Requirement: What lines in the listing below hold the string "cntsex"? Please copy them out.

BEGIN

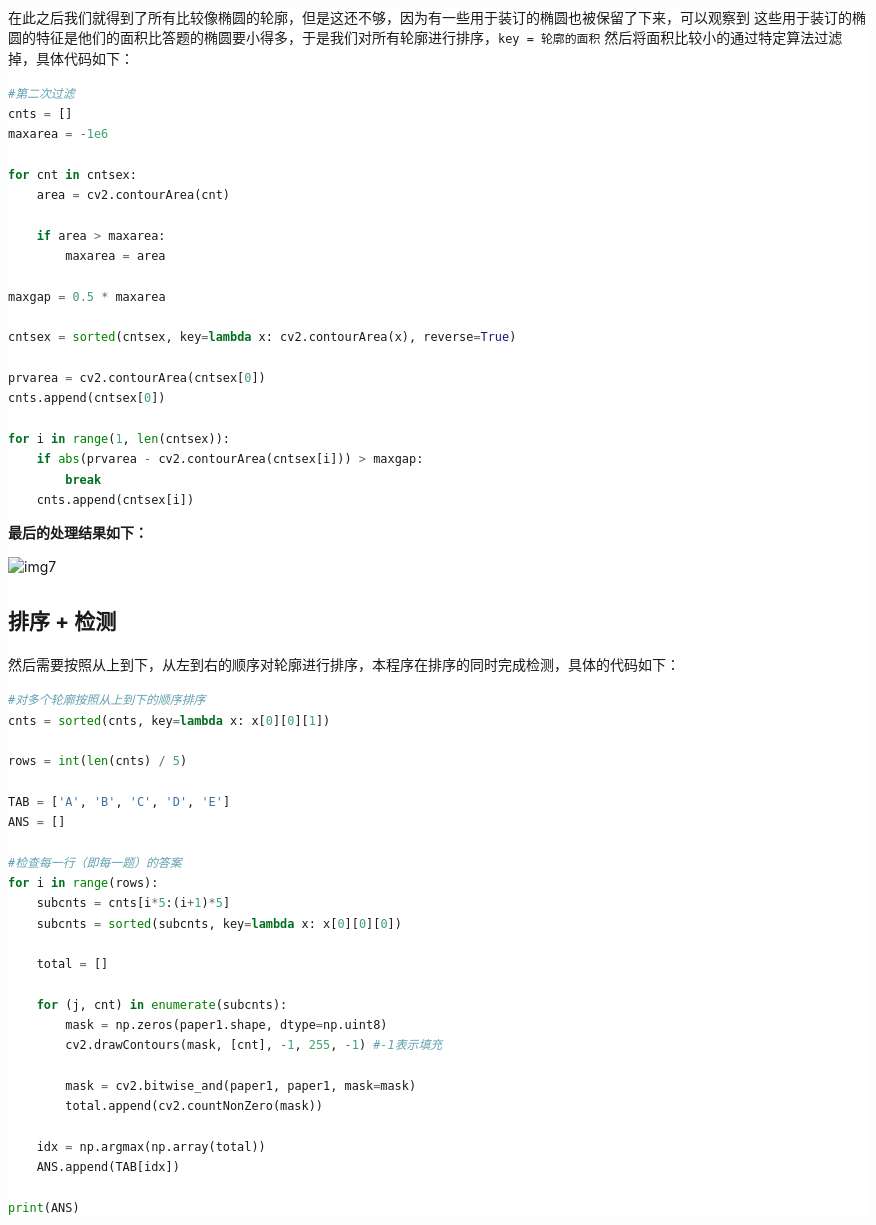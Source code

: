 在此之后我们就得到了所有比较像椭圆的轮廓，但是这还不够，因为有一些用于装订的椭圆也被保留了下来，可以观察到
这些用于装订的椭圆的特征是他们的面积比答题的椭圆要小得多，于是我们对所有轮廓进行排序，`key = 轮廓的面积`
然后将面积比较小的通过特定算法过滤掉，具体代码如下：
```python
#第二次过滤
cnts = []
maxarea = -1e6

for cnt in cntsex:
    area = cv2.contourArea(cnt)

    if area > maxarea:
        maxarea = area

maxgap = 0.5 * maxarea

cntsex = sorted(cntsex, key=lambda x: cv2.contourArea(x), reverse=True)

prvarea = cv2.contourArea(cntsex[0])
cnts.append(cntsex[0])

for i in range(1, len(cntsex)):
    if abs(prvarea - cv2.contourArea(cntsex[i])) > maxgap:
        break
    cnts.append(cntsex[i])
```

**最后的处理结果如下：**

![img7](https://github.com/RainFromCN/opencv_projects/blob/master/project5/%E6%AD%A5%E9%AA%A4%E5%9B%BE%E8%A7%A3/7%E3%80%81%E5%9F%BA%E4%BA%8E%E7%89%B9%E5%BE%81%E7%9A%84%E8%BD%AE%E5%BB%93%E8%BF%87%E6%BB%A4.jpg)

## **排序 + 检测**
然后需要按照从上到下，从左到右的顺序对轮廓进行排序，本程序在排序的同时完成检测，具体的代码如下：
```python
#对多个轮廓按照从上到下的顺序排序
cnts = sorted(cnts, key=lambda x: x[0][0][1])

rows = int(len(cnts) / 5)

TAB = ['A', 'B', 'C', 'D', 'E']
ANS = []

#检查每一行（即每一题）的答案
for i in range(rows):
    subcnts = cnts[i*5:(i+1)*5]
    subcnts = sorted(subcnts, key=lambda x: x[0][0][0])

    total = []

    for (j, cnt) in enumerate(subcnts):
        mask = np.zeros(paper1.shape, dtype=np.uint8)
        cv2.drawContours(mask, [cnt], -1, 255, -1) #-1表示填充

        mask = cv2.bitwise_and(paper1, paper1, mask=mask)
        total.append(cv2.countNonZero(mask))

    idx = np.argmax(np.array(total))
    ANS.append(TAB[idx])

print(ANS)
```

END

Result:
for cnt in cntsex:
cntsex = sorted(cntsex, key=lambda x: cv2.contourArea(x), reverse=True)
prvarea = cv2.contourArea(cntsex[0])
cnts.append(cntsex[0])
for i in range(1, len(cntsex)):
    if abs(prvarea - cv2.contourArea(cntsex[i])) > maxgap:
    cnts.append(cntsex[i])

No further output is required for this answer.